Search the entries below for "down". Report each line where it occurs.

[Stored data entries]
——

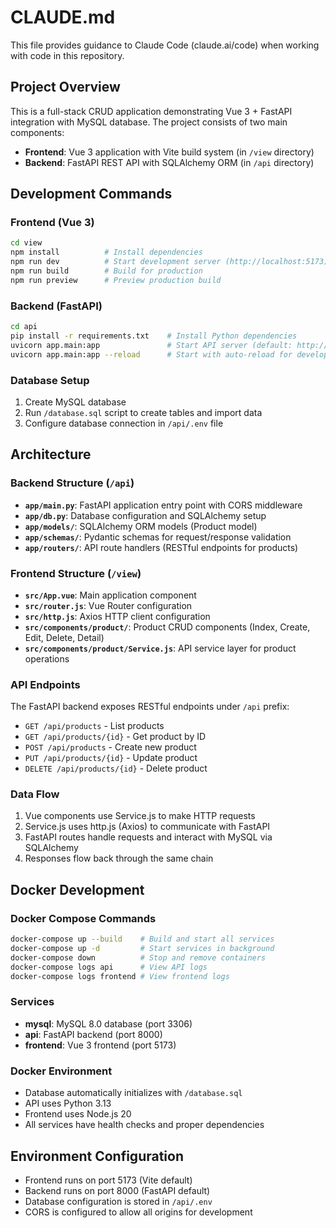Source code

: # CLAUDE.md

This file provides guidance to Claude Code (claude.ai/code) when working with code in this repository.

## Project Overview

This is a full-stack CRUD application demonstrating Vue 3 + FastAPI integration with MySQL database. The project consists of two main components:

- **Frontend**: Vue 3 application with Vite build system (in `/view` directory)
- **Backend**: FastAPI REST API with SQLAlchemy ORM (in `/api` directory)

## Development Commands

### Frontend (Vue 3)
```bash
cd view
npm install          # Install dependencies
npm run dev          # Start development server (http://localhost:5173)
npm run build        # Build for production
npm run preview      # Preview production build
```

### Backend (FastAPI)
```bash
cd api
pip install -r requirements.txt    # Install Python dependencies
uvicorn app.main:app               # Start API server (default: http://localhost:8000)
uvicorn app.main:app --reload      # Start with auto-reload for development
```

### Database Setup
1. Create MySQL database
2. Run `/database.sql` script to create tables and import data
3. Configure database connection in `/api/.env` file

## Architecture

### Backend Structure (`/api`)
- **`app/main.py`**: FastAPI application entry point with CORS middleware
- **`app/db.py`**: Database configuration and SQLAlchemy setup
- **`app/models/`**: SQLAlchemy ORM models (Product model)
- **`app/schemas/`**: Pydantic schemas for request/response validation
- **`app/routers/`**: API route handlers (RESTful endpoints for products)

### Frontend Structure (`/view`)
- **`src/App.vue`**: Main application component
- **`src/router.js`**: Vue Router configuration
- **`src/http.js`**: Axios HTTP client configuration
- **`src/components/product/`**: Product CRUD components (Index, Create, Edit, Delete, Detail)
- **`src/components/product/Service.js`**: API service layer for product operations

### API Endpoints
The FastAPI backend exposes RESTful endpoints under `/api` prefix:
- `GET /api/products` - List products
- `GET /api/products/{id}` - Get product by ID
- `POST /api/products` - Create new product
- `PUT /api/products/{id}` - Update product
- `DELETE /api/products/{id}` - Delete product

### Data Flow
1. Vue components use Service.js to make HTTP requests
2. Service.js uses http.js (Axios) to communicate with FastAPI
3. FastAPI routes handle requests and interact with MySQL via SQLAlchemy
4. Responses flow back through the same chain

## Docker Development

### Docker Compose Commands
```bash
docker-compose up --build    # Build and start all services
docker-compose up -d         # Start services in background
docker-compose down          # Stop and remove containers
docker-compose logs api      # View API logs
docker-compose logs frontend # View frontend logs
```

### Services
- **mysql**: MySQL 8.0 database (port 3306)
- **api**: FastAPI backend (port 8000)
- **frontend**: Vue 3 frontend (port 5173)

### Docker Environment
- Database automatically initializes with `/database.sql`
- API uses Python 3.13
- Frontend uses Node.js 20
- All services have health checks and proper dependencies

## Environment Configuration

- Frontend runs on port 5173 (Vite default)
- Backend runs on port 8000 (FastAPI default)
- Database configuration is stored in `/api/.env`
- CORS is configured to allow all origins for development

——

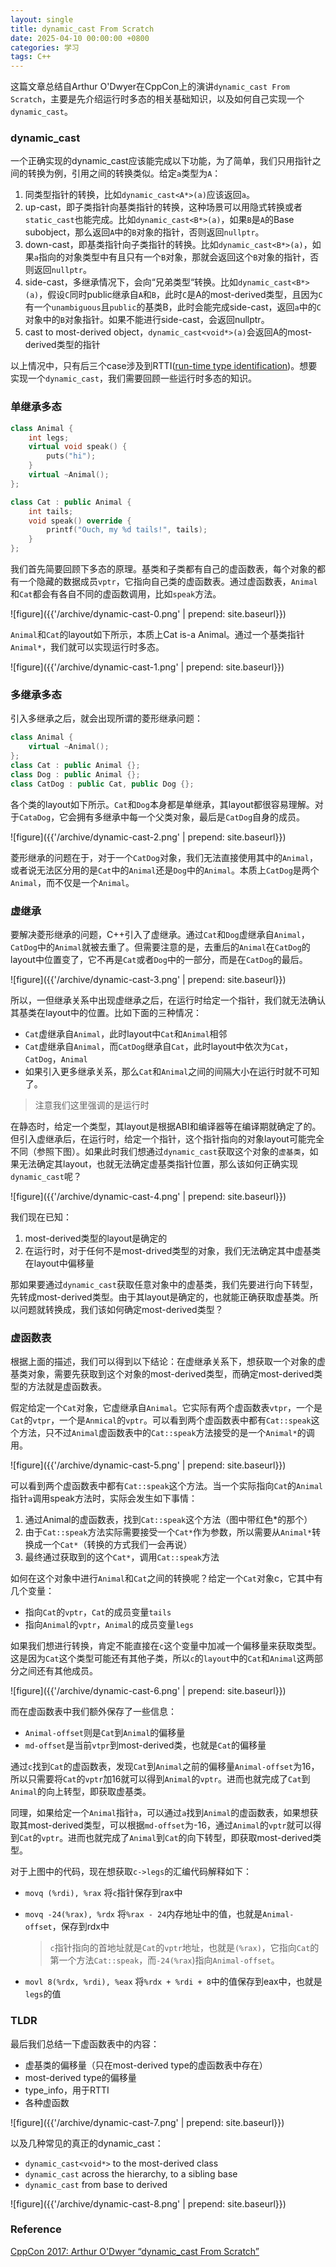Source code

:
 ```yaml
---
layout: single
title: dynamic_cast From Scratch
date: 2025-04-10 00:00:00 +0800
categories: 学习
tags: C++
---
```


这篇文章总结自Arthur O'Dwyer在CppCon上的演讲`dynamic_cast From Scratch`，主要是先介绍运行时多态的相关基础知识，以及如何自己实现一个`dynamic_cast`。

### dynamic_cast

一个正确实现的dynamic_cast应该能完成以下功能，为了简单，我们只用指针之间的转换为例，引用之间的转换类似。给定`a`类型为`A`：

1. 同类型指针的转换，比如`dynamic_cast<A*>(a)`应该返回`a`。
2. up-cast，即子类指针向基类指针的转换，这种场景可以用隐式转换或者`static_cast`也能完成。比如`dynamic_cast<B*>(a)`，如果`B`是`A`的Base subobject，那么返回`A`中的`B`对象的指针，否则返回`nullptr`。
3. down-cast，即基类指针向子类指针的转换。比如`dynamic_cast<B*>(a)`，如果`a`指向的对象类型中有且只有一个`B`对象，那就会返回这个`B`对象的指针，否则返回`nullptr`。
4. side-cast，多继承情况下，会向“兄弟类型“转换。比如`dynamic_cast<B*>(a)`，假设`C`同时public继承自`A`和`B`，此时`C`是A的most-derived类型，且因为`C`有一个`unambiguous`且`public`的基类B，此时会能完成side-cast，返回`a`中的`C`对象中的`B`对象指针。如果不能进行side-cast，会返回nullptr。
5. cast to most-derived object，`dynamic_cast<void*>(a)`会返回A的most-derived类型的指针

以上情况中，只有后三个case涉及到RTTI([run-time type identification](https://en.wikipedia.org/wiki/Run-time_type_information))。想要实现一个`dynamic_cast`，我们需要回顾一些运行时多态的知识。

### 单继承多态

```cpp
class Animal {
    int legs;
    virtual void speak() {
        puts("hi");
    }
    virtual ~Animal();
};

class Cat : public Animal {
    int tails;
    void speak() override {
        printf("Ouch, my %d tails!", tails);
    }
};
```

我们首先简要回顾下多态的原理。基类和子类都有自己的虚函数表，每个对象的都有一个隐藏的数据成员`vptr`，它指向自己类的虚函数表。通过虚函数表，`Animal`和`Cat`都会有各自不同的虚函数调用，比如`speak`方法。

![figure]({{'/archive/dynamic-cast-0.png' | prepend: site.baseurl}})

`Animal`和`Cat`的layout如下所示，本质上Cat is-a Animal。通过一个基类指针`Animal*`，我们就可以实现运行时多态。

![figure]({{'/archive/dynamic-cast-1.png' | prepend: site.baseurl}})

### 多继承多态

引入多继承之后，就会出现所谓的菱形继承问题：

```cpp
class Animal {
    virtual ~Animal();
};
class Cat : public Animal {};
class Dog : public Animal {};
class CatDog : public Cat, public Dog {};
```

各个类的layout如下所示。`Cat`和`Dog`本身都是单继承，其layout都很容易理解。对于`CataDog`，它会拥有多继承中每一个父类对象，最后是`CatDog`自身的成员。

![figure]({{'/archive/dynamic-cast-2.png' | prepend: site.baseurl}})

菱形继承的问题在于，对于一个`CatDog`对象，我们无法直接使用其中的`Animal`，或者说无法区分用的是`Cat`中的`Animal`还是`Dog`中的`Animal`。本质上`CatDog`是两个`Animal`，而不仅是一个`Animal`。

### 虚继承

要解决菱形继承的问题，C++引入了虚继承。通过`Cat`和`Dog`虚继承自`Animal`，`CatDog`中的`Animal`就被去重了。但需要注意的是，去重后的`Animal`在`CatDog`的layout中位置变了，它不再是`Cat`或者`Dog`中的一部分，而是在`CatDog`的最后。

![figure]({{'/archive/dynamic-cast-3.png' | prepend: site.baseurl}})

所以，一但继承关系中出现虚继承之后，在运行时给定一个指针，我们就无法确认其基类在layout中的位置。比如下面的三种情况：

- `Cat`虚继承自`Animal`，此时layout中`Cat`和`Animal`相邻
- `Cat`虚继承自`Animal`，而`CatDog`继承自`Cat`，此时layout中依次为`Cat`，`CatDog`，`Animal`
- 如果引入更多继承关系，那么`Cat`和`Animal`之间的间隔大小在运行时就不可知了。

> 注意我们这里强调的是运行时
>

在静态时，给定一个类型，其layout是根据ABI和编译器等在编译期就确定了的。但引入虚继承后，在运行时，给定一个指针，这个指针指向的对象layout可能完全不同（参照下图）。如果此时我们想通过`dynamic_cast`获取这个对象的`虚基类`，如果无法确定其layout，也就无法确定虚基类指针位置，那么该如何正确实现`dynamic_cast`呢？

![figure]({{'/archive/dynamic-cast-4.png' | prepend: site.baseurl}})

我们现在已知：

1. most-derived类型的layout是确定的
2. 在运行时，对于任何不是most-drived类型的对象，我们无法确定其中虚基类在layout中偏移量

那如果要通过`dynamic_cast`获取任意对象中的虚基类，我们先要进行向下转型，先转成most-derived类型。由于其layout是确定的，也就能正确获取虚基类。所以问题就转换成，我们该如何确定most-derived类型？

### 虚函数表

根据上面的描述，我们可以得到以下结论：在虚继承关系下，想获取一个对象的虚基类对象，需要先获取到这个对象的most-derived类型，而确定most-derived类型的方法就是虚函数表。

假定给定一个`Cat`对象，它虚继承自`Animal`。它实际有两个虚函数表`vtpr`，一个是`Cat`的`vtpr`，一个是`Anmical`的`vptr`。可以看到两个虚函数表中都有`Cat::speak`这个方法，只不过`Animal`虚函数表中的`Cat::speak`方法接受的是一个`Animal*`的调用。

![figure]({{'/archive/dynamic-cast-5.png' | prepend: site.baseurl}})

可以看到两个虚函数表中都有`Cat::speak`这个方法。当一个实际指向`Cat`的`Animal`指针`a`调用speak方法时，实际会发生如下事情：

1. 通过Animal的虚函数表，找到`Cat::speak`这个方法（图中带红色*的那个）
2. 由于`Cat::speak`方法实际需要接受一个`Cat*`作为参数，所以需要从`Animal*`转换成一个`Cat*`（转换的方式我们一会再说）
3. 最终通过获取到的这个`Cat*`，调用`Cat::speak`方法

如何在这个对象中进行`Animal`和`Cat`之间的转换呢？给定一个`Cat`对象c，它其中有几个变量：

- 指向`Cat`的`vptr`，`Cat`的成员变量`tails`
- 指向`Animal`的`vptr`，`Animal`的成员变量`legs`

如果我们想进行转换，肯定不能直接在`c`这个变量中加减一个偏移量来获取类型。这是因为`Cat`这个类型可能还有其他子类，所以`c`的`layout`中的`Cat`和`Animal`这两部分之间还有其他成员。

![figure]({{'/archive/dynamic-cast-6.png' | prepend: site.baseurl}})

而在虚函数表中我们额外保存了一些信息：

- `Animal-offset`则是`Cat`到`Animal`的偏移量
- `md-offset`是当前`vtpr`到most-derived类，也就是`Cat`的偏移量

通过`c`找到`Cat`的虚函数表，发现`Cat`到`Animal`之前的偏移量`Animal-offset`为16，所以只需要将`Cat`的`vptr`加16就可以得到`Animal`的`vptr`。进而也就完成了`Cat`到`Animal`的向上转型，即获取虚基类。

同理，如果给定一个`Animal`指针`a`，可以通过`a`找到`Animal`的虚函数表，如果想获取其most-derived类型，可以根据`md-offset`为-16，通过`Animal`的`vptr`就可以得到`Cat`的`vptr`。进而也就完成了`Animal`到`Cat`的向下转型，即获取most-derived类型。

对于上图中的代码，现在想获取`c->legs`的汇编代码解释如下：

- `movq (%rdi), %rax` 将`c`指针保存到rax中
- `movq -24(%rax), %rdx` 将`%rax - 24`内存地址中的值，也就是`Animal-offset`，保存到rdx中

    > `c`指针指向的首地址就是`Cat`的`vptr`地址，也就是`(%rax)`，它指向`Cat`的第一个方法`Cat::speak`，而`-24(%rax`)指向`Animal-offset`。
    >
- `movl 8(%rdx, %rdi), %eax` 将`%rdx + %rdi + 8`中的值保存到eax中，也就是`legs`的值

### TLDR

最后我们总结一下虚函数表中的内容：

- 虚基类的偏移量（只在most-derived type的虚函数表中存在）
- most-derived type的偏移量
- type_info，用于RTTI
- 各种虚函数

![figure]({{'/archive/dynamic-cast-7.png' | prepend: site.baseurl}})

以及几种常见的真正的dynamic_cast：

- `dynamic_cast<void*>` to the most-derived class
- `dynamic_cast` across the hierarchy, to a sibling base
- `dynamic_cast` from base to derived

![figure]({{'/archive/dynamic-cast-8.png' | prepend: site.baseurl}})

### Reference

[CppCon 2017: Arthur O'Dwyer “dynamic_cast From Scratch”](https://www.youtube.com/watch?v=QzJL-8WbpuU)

——

EXERCISE RESULT:
docker-compose down          # Stop and remove containers
3. down-cast，即基类指针向子类指针的转换。比如`dynamic_cast<B*>(a)`，如果`a`指向的对象类型中有且只有一个`B`对象，那就会返回这个`B`对象的指针，否则返回`nullptr`。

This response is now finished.